Reproduce exactly, and only, the lines below from the one containing "the response; and" through the one containing "(2) The complaint must".

*Data listing:*
────
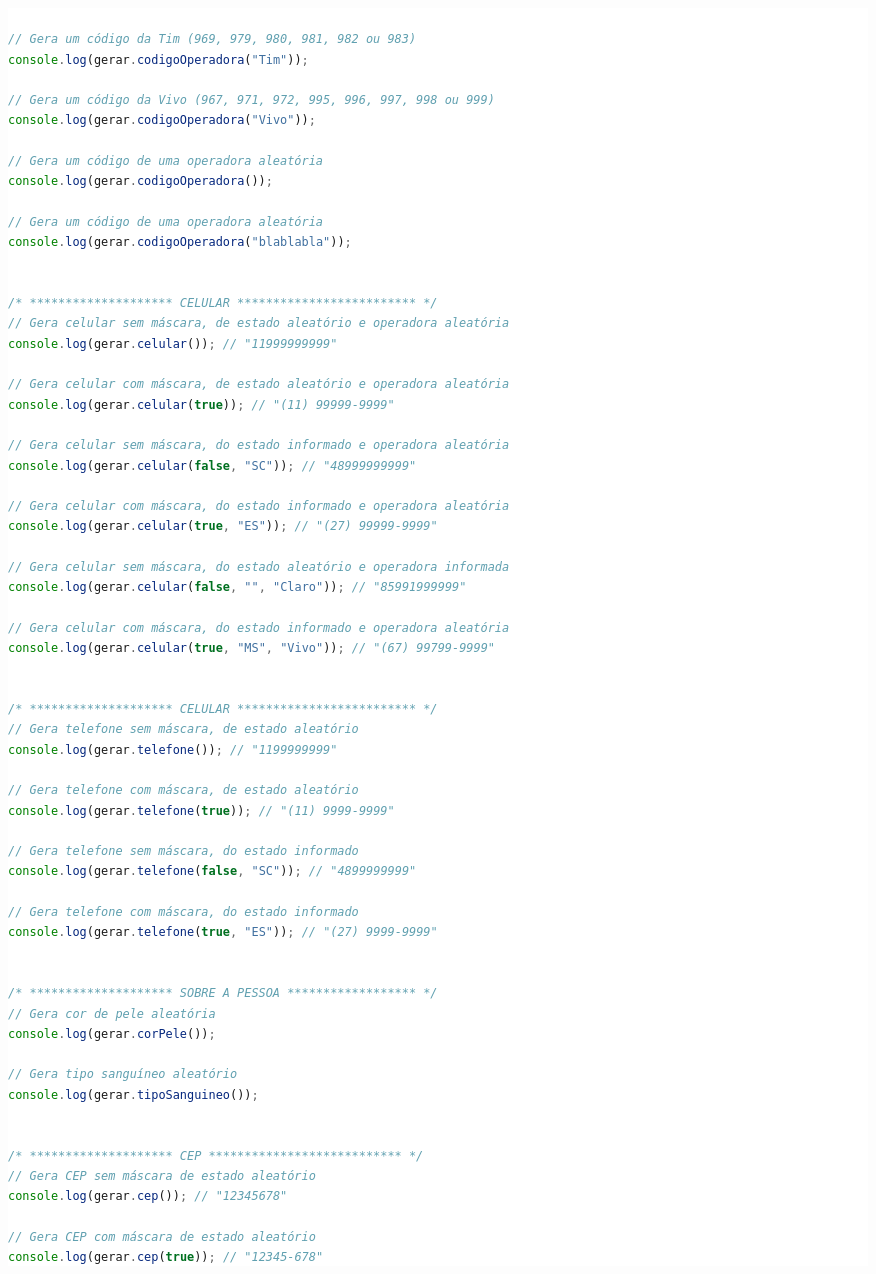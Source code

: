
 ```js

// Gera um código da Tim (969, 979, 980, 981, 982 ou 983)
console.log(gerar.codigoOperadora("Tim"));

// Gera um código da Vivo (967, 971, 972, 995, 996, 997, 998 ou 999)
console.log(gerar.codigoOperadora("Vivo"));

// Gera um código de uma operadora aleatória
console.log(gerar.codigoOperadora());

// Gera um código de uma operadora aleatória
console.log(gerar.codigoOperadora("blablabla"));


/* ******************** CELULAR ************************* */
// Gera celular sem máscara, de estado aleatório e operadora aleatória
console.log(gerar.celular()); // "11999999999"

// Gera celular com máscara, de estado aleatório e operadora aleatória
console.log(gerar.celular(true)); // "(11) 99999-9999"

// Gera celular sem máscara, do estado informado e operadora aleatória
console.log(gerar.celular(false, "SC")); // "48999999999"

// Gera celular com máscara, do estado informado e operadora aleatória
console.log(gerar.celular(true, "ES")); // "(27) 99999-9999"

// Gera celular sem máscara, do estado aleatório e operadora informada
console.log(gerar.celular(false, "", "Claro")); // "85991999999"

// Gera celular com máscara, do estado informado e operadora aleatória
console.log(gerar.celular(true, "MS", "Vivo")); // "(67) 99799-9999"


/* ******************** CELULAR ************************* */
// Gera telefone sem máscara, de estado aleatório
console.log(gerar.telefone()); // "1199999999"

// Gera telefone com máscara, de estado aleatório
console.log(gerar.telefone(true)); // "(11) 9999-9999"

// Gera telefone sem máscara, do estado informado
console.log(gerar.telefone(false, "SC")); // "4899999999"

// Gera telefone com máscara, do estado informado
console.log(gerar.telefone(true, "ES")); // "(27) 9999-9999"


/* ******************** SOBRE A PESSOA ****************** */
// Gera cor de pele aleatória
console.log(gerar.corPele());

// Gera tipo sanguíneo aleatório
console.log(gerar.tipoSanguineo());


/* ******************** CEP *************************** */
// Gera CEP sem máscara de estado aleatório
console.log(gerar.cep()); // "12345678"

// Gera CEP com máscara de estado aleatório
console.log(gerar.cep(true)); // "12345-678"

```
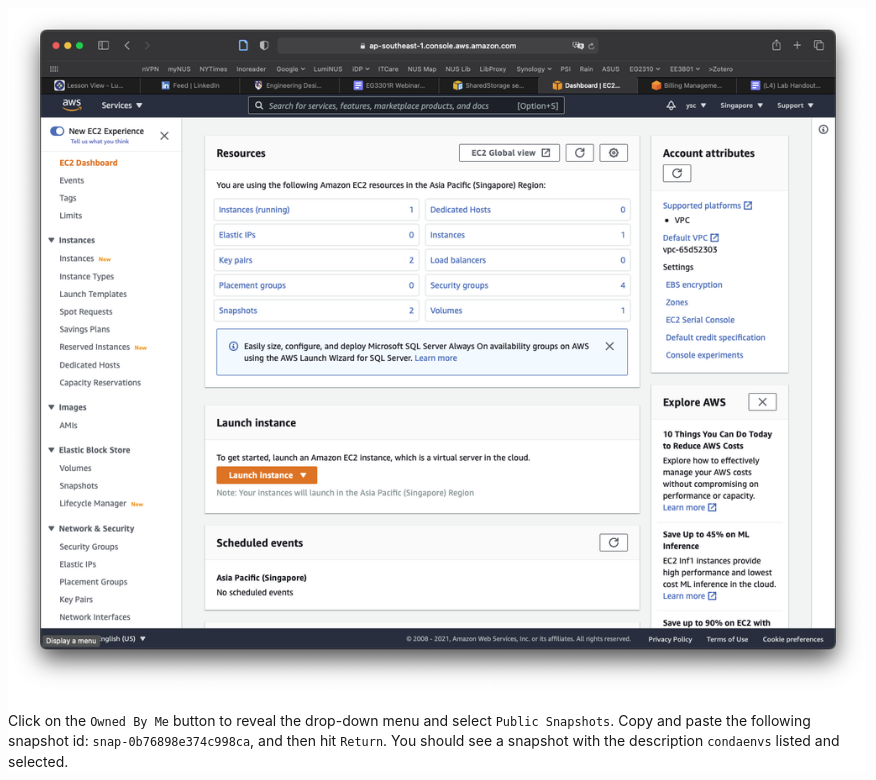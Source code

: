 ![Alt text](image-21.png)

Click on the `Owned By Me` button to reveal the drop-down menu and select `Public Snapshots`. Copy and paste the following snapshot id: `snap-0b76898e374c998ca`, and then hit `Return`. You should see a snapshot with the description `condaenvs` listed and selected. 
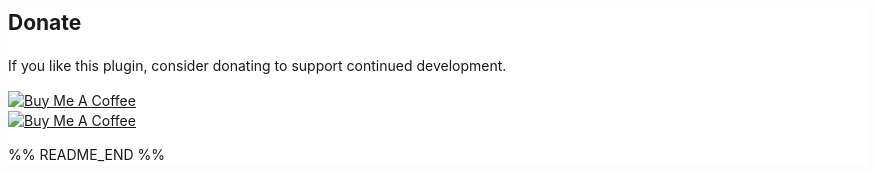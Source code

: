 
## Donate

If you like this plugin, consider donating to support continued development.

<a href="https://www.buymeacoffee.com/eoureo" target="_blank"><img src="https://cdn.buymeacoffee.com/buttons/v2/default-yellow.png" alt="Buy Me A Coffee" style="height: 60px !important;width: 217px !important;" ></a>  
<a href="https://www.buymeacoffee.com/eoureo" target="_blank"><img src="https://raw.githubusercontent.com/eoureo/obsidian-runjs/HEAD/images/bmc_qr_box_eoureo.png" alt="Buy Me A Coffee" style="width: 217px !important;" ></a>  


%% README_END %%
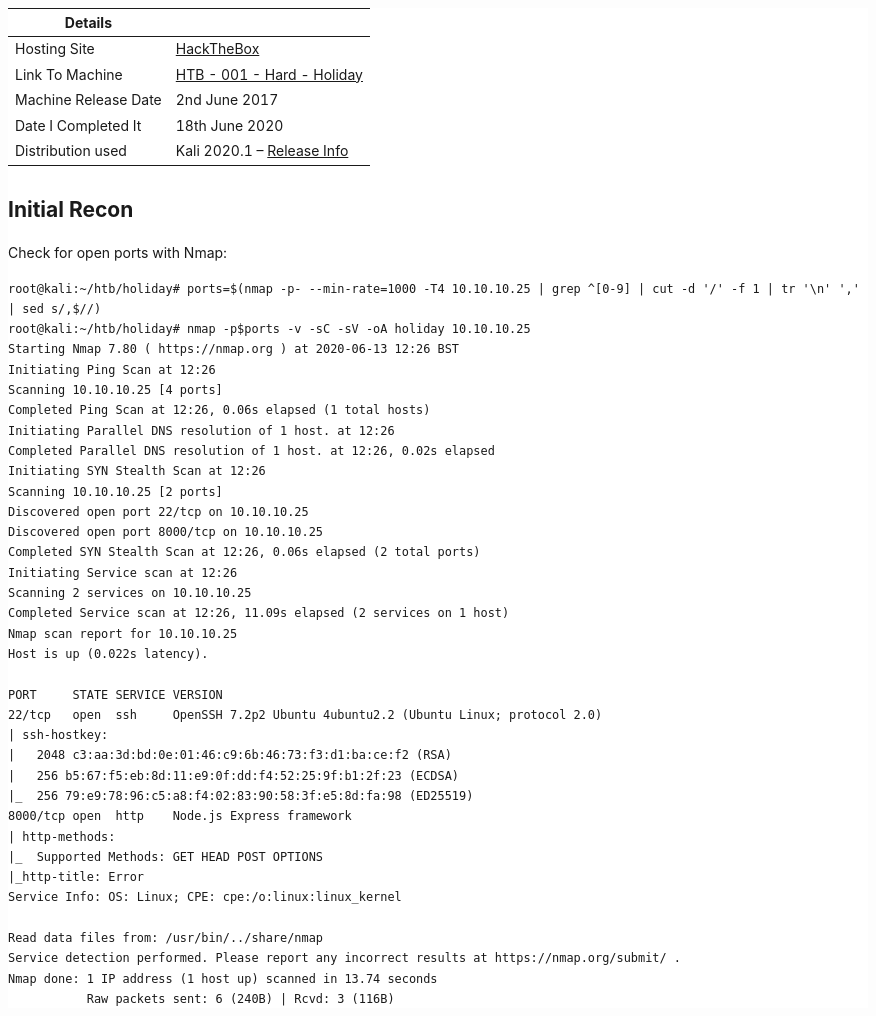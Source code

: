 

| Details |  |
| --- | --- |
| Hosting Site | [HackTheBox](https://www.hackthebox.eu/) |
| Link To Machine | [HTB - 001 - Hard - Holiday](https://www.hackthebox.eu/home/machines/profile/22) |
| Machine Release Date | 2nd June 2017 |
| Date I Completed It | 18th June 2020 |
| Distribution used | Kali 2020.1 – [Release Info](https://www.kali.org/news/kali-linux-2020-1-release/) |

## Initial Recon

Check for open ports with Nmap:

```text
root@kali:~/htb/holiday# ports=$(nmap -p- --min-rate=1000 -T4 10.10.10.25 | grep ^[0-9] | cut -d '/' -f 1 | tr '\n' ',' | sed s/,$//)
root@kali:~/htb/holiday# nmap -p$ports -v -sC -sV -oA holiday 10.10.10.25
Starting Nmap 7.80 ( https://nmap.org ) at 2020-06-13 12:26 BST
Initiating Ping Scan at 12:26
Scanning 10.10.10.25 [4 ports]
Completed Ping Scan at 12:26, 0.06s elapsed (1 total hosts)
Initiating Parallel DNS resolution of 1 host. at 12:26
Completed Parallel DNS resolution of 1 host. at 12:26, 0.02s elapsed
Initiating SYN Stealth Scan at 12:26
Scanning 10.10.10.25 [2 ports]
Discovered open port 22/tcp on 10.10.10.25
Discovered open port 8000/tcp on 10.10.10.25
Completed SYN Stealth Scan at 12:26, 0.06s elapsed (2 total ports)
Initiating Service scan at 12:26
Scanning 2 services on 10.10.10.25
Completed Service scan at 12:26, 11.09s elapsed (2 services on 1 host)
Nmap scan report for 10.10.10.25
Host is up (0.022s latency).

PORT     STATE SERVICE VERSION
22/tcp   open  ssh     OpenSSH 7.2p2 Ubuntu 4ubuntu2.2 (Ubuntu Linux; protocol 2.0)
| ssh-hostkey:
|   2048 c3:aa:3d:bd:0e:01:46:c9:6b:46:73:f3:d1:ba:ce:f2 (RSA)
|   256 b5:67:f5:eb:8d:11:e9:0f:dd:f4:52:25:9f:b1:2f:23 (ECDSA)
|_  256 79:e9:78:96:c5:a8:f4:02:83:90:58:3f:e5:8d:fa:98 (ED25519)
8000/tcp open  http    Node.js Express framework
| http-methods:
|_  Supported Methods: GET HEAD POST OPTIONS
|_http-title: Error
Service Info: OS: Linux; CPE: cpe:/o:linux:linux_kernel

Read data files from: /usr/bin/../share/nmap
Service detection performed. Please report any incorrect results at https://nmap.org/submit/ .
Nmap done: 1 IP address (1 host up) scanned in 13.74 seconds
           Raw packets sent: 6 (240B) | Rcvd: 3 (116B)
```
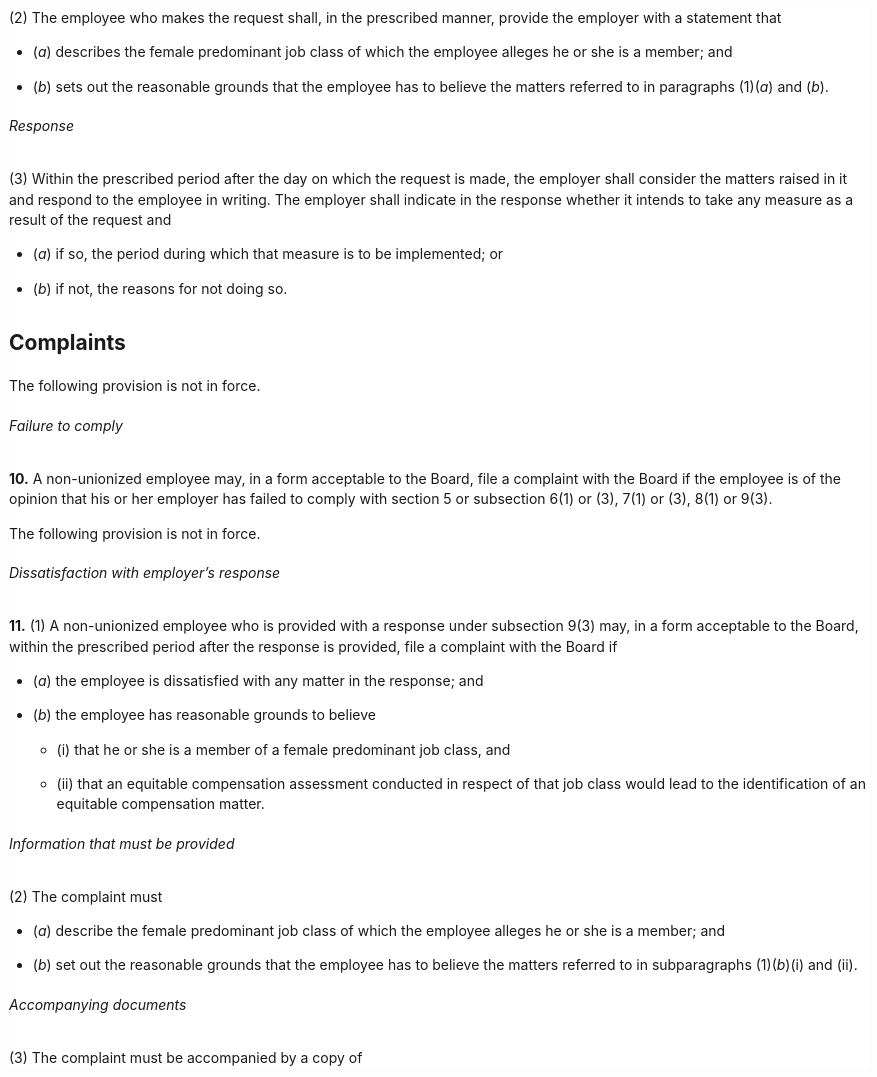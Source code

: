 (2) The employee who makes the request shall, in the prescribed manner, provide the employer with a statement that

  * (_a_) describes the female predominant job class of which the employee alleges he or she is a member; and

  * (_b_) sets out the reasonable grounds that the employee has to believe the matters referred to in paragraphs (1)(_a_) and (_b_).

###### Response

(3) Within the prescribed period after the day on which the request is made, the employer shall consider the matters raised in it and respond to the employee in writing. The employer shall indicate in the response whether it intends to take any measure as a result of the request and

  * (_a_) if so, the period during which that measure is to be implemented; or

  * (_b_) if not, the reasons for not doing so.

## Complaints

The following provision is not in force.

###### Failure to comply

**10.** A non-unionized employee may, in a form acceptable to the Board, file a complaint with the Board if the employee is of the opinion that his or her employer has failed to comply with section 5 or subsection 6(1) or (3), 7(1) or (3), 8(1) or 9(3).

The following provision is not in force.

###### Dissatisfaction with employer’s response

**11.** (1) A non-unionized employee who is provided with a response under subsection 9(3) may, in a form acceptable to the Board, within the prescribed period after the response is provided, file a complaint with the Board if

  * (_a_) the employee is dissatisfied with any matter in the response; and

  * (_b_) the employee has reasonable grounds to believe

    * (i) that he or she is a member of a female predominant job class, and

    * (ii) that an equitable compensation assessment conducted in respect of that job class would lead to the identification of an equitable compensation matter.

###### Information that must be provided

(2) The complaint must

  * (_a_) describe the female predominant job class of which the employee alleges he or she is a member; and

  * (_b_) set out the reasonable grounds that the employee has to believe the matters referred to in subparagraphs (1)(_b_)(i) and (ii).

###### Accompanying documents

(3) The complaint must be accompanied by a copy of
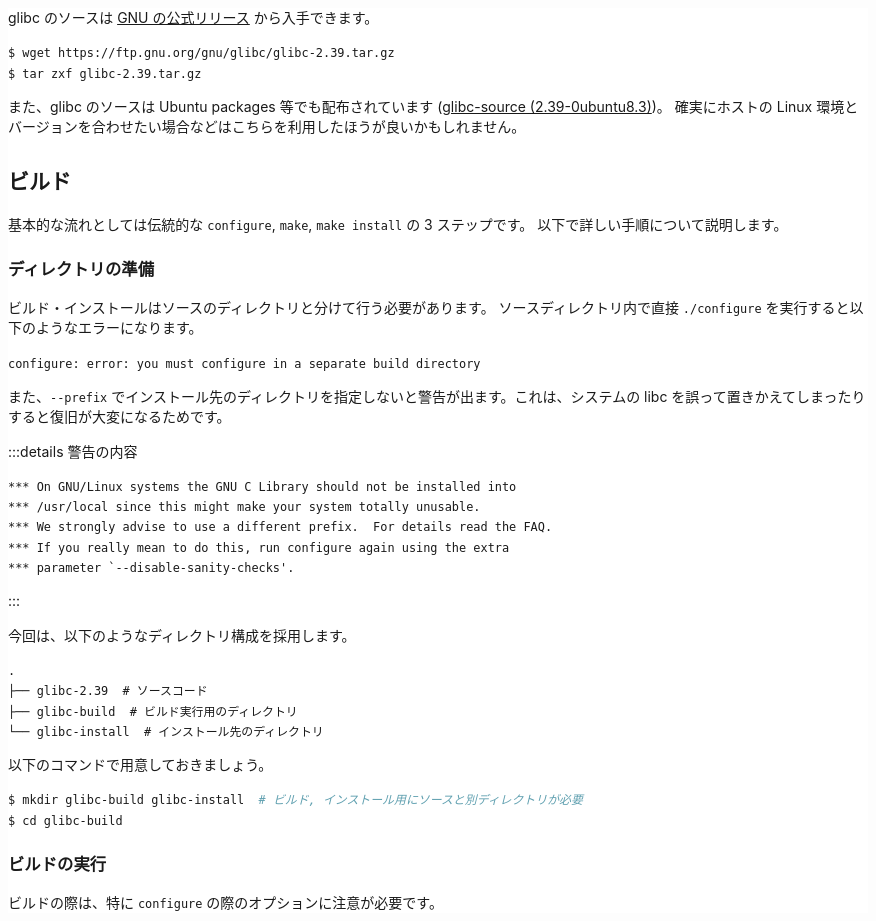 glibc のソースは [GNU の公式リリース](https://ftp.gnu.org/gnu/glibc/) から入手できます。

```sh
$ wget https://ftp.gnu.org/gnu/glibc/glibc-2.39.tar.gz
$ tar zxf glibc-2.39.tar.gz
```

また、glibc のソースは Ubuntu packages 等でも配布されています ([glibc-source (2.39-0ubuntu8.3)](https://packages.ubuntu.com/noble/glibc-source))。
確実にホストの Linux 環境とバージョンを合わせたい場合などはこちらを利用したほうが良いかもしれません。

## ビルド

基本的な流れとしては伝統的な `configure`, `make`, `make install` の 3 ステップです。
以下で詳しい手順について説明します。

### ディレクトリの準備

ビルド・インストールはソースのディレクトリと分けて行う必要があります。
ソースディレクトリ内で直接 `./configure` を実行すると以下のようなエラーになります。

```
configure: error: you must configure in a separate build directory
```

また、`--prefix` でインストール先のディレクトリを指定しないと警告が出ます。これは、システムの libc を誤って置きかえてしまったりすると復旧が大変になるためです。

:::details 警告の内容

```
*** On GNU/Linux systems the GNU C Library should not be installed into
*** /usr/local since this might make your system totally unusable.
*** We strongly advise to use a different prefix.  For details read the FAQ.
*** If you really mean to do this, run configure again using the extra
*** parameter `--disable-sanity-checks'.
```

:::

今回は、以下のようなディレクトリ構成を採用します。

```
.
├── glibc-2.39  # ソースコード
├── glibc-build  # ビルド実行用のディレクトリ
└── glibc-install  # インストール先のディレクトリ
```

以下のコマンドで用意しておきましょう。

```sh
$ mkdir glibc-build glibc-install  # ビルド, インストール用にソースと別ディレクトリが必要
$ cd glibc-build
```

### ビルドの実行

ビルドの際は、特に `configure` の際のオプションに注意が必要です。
────
*Response:*
  * (_a_) the employee is dissatisfied with any matter in the response; and

  * (_b_) the employee has reasonable grounds to believe

    * (i) that he or she is a member of a female predominant job class, and

    * (ii) that an equitable compensation assessment conducted in respect of that job class would lead to the identification of an equitable compensation matter.

###### Information that must be provided

(2) The complaint must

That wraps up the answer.